I'm posting it as urgent, because by now I did not find the right way to block it and I'm still vulnerable.

I already blocked the IP above, but the attacker is changing the machine to attack again.

I really would appreciate some advise.


----------



## SirDice (Oct 22, 2010)

Tricky. If your attacker manages to flood your connection then there's really nothing you can do. Your ISP is the only one that can help in that case. This is because the packets will need to be stopped before they get routed to your connection.

If your internet connection is able to handle it but your server buckles under the load you may be able to throttle the connection requests with a few clever firewall rules.


----------



## rhasson (Oct 22, 2010)

I'm in contact with the ISP as well, do you have any suggestion about how this kind of packets can be stopped on the router/firewall settings?

Thanks for your reply!


----------



## SirDice (Oct 22, 2010)

If you have PF running then using synproxy might help.
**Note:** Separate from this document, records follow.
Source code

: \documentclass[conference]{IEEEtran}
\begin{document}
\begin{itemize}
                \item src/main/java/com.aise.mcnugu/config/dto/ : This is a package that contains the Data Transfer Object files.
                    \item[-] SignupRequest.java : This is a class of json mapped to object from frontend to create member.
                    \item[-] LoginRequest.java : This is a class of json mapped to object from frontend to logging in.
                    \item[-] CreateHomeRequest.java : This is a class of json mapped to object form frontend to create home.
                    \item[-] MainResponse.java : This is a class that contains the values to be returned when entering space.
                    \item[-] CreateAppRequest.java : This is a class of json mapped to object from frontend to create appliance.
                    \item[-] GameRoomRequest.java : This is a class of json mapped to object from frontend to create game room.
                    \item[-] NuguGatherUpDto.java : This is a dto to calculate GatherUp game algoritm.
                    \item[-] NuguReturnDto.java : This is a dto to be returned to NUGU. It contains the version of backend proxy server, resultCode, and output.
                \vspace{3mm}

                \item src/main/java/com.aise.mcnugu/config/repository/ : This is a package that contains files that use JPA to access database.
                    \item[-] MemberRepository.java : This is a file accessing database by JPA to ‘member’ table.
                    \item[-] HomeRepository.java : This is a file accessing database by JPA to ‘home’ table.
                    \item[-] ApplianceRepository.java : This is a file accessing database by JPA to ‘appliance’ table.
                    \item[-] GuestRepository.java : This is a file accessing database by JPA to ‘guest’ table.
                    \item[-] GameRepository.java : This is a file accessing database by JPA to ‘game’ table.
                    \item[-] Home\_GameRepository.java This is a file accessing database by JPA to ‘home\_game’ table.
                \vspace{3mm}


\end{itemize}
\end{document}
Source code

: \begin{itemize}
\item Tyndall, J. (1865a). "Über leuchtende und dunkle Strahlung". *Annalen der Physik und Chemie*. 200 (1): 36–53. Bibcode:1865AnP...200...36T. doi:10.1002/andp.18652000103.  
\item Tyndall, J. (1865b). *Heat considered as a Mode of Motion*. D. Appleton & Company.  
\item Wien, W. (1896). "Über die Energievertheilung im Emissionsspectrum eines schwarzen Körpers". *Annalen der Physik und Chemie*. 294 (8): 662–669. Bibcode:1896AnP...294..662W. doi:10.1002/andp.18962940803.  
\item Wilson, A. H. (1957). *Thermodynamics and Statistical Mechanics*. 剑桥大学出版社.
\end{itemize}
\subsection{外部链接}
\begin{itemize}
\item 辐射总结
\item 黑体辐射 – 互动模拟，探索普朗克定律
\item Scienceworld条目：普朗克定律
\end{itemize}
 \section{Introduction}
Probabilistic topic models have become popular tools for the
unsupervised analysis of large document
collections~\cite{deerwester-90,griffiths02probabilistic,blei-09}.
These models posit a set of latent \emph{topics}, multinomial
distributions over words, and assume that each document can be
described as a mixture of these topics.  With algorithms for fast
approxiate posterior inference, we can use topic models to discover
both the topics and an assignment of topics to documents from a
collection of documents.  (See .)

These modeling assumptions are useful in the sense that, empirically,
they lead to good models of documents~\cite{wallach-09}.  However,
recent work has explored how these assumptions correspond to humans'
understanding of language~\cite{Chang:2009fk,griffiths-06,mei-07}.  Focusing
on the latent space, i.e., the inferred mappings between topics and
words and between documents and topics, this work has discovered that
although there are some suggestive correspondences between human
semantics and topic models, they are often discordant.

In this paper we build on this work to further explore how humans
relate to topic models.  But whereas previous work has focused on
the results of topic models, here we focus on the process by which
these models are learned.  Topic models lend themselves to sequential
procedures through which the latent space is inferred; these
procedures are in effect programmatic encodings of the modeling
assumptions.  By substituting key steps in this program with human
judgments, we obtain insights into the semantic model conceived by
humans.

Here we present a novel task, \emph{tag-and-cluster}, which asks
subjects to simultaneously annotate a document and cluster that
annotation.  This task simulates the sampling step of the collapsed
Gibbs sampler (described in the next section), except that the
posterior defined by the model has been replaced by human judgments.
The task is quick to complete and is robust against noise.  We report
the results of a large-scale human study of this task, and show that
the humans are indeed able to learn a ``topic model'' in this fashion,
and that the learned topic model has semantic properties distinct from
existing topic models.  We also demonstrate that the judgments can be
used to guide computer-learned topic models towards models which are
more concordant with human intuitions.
I'm not sure what you're trying to protect though. It looks like your DNS service is being attacked?


----------



## rhasson (Oct 22, 2010)

Hi SirDice,

Yes, this was my DNS service being attacked.

But I also received attacks on port 80 as well.

I can say that I being attacked by all ports! unfortunately...


----------



## rhasson (Oct 22, 2010)

Hey SirDice,

One more update.

Now I blocked ALL the ports, just leaving 80 and other port that I'm using for SSH.

I also blocked all UDP protocol connections (because I don't use).

So my plan now is to get the PF using the synproxy to port 80 to prevent the attacks at all!!

Do you think that my logic would protect the server from all kind of DoS attacks?

Thank you!


----------



## DutchDaemon (Oct 22, 2010)

Your DNS service uses UDP/53. It only uses TCP/53 for oversized replies and zone transfers. If your nameserver serves replies to DNS requests from the outside, make sure inbound UDP/53 and TCP/53 are open. Note also that synproxy is typically used when the server is not running on the firewall _itself_, but on a machine behind it.


----------



## rhasson (Oct 22, 2010)

Hi DutchDaemon,

Thanks for your collaboration as well.

This server is behind a firewall (running FreeBSD too).

All the settings of IPFW I'm doing on the firewall machine.

Making only port 80, 25 and other for SSH open.

Also, blocking all UDP protocol (because this machine don't resolve DNS, is just a webserver).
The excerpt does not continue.